Yet another retrospective

I expect another couple of days before I can submit a pull request. Today after some horrendous debugging I finally got some tangible progress. status, log, add-all and commit all seem to be working, perhaps even init (but still inconclusive). Still need to add push and pull. Then I need to connect it to config and add the necessary callbacks. In the end the minimal set of changes I converged to are just android git support, and keeping it in the same UX as the already existing implementation.

Reflection

So, where did I go wrong? why did it take so long?

Whittling down to the minimal set of changes

When I first set to work I thought I would completely replace the existinggit dependency and provide a unified implementation for electron, web and android, but what I personally needed was git in the android app. Instead of focusing straightaway on the android env (capacitor) I spent tons of time trying to understand and work with the other two envs, which both here their own set of quirks.

Start with the minimal thing you need.

Tightning the debug loop, streamlining dev experience

Debugging was excruciating, working with async code, having to constantly move around from the clojure repl to chrome console, with an eye on the android IDE and the the services running in the background. There's just so much irreducible, unabstractable complexity. I felt like I constantly had to juggle 3-5 things in my mind. Some of it is inescapable: clojurescript to javascript to android, there are just too many things going on. Still, I'm sure I made my life unnecessarily hard by not taking enough time to learn best practices. Good dev hygiene and have saved me a third of the time spent debugging.

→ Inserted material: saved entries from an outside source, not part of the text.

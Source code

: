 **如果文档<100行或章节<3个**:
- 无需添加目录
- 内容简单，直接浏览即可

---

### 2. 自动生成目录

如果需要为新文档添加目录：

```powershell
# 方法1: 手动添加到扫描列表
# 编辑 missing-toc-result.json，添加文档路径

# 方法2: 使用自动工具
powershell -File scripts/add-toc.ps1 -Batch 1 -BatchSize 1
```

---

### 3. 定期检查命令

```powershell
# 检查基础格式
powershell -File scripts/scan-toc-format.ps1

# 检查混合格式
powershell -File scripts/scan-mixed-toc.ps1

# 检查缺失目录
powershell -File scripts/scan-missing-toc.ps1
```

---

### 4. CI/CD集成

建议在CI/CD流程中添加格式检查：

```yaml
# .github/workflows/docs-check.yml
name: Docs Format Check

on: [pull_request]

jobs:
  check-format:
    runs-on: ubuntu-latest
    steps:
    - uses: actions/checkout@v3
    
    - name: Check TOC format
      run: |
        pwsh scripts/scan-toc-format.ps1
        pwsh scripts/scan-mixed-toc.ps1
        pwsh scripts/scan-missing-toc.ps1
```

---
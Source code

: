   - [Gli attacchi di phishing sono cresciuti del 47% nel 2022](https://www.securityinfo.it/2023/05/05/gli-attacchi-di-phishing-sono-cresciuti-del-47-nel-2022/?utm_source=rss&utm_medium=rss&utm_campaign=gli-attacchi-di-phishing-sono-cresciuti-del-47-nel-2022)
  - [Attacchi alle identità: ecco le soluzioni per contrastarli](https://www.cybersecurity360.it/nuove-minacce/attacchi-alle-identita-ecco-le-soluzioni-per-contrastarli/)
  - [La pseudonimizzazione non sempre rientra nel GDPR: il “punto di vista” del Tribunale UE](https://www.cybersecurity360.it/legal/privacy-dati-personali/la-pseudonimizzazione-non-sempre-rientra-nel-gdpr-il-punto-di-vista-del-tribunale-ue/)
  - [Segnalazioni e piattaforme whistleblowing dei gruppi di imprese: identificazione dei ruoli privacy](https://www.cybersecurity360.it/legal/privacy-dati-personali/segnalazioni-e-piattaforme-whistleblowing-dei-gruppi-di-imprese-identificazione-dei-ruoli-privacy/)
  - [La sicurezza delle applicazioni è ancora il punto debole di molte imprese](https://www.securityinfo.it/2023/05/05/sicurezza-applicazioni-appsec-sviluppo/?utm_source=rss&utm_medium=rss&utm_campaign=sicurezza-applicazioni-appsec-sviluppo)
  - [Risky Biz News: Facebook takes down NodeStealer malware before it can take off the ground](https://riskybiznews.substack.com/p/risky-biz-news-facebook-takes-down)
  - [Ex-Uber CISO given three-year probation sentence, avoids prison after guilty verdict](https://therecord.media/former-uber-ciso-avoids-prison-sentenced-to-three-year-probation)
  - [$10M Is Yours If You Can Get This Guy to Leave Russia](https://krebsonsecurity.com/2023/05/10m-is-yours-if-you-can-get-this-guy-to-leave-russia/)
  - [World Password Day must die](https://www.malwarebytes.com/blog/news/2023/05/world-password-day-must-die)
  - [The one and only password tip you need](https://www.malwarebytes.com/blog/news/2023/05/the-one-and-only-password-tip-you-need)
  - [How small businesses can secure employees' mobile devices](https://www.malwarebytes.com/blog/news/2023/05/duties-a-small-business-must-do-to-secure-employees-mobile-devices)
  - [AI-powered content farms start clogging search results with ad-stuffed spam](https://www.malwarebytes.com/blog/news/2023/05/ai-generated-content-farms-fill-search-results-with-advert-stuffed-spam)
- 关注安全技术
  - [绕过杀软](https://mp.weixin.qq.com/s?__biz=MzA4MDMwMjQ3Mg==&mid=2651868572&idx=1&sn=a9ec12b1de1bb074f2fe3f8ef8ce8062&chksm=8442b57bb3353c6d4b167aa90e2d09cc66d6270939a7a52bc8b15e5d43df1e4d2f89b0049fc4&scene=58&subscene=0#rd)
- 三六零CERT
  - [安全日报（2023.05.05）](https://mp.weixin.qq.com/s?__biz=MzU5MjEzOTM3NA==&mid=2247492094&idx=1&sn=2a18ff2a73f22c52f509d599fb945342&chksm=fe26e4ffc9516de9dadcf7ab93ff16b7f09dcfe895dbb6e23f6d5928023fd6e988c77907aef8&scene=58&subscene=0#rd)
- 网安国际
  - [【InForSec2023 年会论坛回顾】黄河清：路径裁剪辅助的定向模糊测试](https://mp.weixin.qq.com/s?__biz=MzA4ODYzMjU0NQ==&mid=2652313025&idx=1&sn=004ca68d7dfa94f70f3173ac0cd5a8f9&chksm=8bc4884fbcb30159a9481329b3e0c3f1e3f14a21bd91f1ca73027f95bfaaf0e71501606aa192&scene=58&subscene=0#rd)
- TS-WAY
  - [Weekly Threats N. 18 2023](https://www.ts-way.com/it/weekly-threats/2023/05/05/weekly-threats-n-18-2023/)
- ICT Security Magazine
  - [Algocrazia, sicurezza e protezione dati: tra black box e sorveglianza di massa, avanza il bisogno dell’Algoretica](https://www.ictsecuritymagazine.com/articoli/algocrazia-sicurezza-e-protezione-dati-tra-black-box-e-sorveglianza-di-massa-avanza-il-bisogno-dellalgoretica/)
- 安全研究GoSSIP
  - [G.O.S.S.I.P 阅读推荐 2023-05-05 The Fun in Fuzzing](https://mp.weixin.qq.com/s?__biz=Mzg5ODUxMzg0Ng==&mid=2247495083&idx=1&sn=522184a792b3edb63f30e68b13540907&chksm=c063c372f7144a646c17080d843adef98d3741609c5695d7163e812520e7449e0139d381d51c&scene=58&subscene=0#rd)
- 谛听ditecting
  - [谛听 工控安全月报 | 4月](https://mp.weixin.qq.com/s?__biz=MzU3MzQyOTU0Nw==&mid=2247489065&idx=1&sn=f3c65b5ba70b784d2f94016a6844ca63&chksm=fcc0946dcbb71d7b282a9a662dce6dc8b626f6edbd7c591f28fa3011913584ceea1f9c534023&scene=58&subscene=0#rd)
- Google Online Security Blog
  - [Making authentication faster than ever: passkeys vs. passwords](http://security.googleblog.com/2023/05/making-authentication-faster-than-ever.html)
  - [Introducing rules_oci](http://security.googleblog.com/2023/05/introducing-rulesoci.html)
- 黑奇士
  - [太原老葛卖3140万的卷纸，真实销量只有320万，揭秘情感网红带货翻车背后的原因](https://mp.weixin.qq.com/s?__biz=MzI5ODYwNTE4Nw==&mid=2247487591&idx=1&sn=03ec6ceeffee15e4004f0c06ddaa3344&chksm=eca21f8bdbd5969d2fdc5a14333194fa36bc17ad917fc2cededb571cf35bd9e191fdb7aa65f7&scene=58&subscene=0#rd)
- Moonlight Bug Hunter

Specifying the adapter in advance

In retrospect the hardest part of the work was building the bloody file system adapter that you pass to the isogit functions. It has the same API like node's file system, but it only requires a few functions. I had some reference, and my approach was to build something quickly and just tinker with it until it works. That was a big mistake.

First of all it meant I had to debug a lot, especially interop code, and debug through isogit's code. There was also a particularly nasty fact that this library likes to silence exceptions (which now makes me think that I should have set the break on caught exception" more often).

What I should have done is carefully specify and write down the input output of the adapter by poking nodeFS. More work upfront but better down the line.

Producing more content

There was plenty of opportunity to do some tutorials and technical writing about what I learned. It does slow down the progress, but it's worth it in the long run, for others and for myself.

Anyway, let's get to the PR milestone this week!